BEGIN Materials provided

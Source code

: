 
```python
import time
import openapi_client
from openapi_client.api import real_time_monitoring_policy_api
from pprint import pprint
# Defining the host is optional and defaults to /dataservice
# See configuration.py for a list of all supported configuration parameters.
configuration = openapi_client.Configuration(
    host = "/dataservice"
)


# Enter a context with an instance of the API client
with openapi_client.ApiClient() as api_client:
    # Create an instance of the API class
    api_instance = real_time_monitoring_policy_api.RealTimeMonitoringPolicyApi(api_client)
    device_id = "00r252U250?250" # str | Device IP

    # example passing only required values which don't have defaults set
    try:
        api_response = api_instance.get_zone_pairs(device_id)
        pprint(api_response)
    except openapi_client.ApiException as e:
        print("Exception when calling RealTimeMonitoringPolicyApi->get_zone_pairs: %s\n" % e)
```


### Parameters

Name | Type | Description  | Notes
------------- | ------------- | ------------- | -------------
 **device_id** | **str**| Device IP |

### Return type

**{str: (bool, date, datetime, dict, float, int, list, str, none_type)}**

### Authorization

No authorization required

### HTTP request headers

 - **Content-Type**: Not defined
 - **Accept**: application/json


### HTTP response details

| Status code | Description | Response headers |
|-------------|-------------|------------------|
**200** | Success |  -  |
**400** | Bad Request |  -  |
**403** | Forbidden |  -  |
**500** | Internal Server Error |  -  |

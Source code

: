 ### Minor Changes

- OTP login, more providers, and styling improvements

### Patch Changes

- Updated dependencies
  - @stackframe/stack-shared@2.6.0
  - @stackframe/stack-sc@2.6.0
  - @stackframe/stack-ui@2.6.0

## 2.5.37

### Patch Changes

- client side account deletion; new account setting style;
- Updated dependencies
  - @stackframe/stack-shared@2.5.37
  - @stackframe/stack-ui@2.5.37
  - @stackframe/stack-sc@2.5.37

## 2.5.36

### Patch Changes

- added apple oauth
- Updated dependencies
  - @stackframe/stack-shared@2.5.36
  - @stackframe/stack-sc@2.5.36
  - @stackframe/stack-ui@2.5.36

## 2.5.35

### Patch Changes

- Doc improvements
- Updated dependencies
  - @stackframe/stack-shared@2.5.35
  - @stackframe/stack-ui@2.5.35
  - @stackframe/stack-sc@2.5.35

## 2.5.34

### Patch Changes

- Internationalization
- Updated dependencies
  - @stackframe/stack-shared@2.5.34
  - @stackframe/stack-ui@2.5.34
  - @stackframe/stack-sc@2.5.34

END Materials provided

= What needs to be done =
Go through the records and report each line that contains "Description".

= Exercise result =
Name | Type | Description  | Notes
| Status code | Description | Response headers |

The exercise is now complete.